The orchestra soaked up his energy in Bruch's first violin concerto to end on a triumphal note. 

Music matters, but so does its execution. This was the lesson of a BBC Symphony Orchestra and BBC Symphony Chorus programme which combined both a premiere of a composition and a young violinist’s first performance at the Proms. 

The concert, conducted by Sir Andrew Davis, opened with Tchaikovsky’s symphonic fantasy The Tempest, a lesser-known sibling to his Romeo and Juliet overture. The orchestra got off to a fidgety start, with some delayed entries, but fell into line in time for the frenetic chromatic runs that drive the piece. The end, a muted pizzicato, was suitably dramatic. 

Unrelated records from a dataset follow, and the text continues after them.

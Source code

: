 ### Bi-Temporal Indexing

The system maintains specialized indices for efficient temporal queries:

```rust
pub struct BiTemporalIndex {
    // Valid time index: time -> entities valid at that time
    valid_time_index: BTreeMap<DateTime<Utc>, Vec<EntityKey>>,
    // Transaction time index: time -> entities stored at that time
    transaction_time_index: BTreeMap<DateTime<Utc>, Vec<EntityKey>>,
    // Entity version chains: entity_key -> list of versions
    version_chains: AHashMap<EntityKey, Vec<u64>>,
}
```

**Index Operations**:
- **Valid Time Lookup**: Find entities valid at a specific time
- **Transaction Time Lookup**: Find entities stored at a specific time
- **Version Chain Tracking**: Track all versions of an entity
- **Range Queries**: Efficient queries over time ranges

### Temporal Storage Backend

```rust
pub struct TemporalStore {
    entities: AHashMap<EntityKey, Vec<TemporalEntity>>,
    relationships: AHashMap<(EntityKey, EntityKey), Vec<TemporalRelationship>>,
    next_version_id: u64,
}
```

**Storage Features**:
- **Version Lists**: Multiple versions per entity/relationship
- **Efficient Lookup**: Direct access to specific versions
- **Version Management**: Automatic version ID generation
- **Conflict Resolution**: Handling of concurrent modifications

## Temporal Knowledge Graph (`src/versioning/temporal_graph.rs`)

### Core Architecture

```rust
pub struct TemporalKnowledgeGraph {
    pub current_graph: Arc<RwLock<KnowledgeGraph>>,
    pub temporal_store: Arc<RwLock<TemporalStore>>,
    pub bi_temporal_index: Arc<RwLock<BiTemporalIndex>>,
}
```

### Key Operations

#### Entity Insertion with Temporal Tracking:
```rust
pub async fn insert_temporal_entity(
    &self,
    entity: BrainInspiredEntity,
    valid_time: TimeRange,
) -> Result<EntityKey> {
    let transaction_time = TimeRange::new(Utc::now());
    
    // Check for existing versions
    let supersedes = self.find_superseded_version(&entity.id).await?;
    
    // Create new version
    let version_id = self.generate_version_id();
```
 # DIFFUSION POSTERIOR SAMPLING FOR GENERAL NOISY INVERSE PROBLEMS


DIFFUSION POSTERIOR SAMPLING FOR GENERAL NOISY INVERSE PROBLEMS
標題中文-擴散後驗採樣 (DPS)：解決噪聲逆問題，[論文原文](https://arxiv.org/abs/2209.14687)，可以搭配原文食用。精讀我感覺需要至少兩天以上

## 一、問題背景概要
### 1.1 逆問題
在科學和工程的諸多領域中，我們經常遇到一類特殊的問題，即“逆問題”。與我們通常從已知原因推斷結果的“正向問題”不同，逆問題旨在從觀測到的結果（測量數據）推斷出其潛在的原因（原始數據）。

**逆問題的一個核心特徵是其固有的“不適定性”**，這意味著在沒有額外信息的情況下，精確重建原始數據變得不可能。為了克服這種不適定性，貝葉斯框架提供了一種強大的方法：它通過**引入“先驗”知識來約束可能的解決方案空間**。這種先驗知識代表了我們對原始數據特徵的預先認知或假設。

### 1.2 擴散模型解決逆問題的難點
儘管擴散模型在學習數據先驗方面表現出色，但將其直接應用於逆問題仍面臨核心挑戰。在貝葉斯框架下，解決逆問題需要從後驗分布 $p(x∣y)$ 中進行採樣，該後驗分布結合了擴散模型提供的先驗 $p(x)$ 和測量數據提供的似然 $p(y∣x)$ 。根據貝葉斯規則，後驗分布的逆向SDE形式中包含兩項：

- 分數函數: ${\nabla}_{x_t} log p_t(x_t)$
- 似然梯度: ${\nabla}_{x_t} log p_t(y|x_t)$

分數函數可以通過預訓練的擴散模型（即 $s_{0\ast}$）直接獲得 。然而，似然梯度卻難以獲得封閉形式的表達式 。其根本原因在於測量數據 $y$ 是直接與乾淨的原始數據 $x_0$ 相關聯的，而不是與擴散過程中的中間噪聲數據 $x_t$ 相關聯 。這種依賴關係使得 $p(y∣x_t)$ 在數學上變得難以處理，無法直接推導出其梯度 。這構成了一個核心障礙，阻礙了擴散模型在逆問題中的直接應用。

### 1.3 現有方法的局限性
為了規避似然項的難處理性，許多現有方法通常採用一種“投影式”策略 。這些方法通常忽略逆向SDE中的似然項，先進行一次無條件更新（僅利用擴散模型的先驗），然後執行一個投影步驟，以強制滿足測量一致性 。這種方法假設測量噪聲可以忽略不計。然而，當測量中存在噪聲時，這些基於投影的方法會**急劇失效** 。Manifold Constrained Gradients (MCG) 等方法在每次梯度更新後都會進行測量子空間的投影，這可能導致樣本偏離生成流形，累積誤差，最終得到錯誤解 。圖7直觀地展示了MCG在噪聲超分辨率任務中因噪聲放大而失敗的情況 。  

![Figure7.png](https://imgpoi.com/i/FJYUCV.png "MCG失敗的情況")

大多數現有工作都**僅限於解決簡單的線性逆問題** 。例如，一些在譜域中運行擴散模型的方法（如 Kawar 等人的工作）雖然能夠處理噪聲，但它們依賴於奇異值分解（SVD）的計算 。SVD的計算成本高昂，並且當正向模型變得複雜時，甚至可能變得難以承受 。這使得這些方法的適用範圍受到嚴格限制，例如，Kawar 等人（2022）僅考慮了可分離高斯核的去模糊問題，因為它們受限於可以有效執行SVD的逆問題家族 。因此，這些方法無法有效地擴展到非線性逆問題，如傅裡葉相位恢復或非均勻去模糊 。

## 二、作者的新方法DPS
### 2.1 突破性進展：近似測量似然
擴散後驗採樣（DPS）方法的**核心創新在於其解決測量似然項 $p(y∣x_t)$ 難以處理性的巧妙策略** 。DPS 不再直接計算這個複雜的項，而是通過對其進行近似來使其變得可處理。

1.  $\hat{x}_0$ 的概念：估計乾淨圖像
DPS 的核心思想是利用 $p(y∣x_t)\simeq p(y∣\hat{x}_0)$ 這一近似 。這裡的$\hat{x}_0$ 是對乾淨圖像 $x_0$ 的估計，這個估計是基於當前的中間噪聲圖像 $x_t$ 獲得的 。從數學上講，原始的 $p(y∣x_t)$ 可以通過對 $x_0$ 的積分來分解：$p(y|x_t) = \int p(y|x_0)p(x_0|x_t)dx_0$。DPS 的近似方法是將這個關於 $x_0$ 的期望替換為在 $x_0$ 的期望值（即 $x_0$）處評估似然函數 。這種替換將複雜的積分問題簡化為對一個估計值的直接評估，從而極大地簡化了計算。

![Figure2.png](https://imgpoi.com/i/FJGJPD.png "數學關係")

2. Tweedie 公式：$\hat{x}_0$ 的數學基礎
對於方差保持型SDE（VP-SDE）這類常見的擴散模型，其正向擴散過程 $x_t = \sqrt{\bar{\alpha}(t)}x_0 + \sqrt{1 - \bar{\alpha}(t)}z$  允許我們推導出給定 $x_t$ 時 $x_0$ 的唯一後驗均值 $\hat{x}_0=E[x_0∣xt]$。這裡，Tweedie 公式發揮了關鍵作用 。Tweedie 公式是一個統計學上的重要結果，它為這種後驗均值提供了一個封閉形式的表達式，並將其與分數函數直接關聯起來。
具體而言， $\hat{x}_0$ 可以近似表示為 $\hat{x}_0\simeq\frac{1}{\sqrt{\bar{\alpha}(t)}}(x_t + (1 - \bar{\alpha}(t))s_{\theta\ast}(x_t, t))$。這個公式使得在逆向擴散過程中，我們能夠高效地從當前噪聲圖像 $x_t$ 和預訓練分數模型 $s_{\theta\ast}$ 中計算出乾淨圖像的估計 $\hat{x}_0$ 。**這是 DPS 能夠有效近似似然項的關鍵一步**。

Another nature-inspired piece followed – Anthony Payne’s composition for chorus and orchestra, Of Land, Sea and Sky. Payne drew on his memory of watching of white horses appearing to run across water, as well as other visual illusions. At the world premiere, the piece began promisingly. The chorus rolled back and forth slowly over scurrying strings with an eerie singing of “horses”. But the piece seemed to sink in the middle, and not even the curiosity of spoken word verse was enough to get the sinister mood back. 

No doubt much of the audience were drawn to this programme by the promise of Bruch violin concerto no. 1, but it was Ray Chen’s playing that proved to be most magnetic. The young Taiwanese-Australian soloist steered clear of melodrama in favour of a clean and animated sound. More subtle was his attention to the orchestra. The performance moved from furious cadenza to swelling sound, as if all players shared the same chain of thought. Between movements, someone coughed. I hated them. 

Ray Chen in performance. Photo: BBC/Chris Christodoulou

Chen’s playing had many audience members on their feet, and only an encore appeased them. It was his first time at the Proms, but he'll be back. 

The orchestra seemed to retain some of his energy for Vaughan Williams’ Toward the Unknown Region. Composed between 1904 and 1906, this is a setting of lines by the US poet Walt Whitman on death, and the idea of rebirth.

The orchestra and chorus blended beautifully in the delicate, dark opening. By the end, this had transformed into a triumphal arc of sound, in keeping with the joyful optimism of Whitman’s final verse: “We float/In Time and Space.” 

This movement from hesitancy to confident march seemed in many ways to capture the spirit of the concert. The programme had something for everyone. But it was Chen’s commanding performance that defined it.